WHAT NEEDS TO BE DONE >> Among the records that follow, find each line holding the word "việc" and copy it.

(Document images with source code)
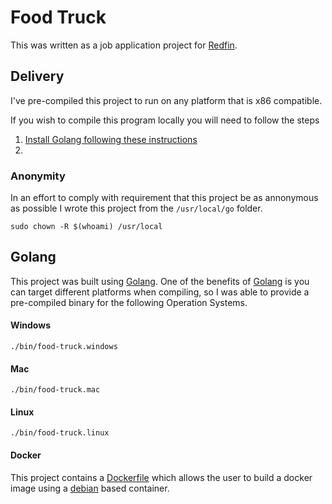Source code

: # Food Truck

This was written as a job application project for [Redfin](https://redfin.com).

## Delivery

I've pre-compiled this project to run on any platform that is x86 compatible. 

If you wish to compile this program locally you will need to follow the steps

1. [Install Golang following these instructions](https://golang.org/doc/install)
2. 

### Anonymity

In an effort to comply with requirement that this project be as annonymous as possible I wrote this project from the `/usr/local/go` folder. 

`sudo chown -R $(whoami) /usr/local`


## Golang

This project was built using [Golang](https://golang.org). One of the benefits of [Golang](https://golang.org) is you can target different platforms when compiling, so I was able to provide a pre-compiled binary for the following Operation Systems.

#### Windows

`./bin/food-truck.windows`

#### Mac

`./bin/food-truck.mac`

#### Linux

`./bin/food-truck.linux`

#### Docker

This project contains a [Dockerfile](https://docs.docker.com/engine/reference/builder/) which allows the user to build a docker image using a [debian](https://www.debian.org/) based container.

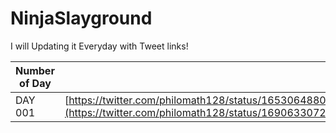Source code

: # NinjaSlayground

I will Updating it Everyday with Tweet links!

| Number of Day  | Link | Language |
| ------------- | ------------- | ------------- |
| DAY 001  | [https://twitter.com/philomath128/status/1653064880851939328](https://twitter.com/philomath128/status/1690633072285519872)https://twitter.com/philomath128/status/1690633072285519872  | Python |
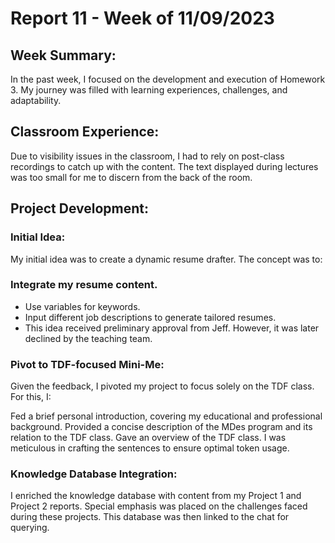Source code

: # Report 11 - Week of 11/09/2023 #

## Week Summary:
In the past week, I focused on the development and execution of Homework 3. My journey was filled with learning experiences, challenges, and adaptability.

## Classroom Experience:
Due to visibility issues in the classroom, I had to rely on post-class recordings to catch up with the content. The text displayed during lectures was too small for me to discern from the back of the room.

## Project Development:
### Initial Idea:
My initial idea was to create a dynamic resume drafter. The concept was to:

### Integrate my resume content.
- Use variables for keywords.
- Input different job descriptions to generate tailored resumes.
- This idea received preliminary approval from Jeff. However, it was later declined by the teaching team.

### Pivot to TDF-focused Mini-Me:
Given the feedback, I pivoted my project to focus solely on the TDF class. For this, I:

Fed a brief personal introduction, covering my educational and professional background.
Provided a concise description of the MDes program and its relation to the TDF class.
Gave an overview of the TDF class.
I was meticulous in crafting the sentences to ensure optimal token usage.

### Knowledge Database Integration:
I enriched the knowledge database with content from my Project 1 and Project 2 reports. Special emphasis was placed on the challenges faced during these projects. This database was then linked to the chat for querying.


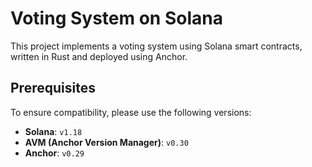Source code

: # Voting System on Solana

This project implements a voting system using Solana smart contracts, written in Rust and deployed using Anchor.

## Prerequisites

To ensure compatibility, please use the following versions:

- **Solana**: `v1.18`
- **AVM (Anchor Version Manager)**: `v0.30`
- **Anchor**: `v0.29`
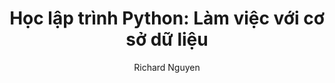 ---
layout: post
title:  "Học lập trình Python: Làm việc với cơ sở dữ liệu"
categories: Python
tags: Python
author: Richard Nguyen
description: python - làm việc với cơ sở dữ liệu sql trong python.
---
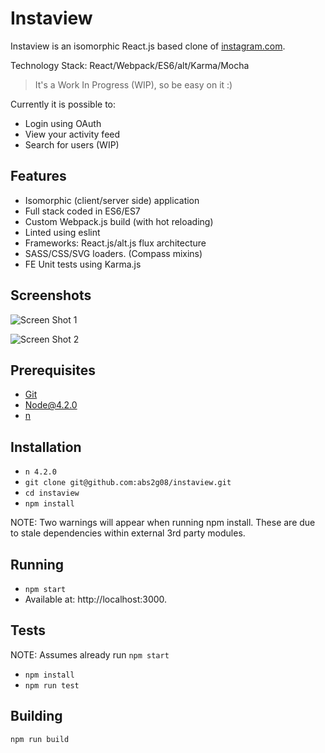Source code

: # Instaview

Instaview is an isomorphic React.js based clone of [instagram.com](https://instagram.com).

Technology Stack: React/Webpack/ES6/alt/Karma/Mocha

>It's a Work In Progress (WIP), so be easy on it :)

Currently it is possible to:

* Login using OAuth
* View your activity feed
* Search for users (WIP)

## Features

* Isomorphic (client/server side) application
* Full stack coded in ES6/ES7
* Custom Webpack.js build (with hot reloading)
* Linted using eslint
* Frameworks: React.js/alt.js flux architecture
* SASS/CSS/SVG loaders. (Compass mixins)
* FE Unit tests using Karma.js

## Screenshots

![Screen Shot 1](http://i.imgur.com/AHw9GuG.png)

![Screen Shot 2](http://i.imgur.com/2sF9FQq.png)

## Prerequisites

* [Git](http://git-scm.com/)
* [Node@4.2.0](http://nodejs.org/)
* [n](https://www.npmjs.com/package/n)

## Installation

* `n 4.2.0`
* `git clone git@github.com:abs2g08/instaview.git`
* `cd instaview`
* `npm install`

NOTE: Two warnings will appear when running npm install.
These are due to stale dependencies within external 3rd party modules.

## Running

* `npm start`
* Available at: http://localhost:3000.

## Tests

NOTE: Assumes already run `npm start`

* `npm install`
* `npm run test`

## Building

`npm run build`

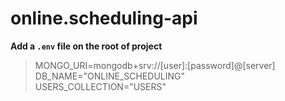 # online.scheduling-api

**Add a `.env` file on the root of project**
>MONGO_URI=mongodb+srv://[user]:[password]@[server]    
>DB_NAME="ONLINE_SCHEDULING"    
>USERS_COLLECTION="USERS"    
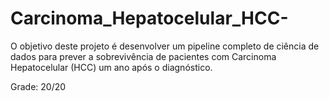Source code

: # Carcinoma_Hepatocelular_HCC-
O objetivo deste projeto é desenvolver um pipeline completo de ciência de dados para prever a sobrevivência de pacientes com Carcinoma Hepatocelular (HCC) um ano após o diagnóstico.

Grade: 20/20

TASK OUTPUT >>
title:  "Học lập trình Python: Làm việc với cơ sở dữ liệu"
description: python - làm việc với cơ sở dữ liệu sql trong python.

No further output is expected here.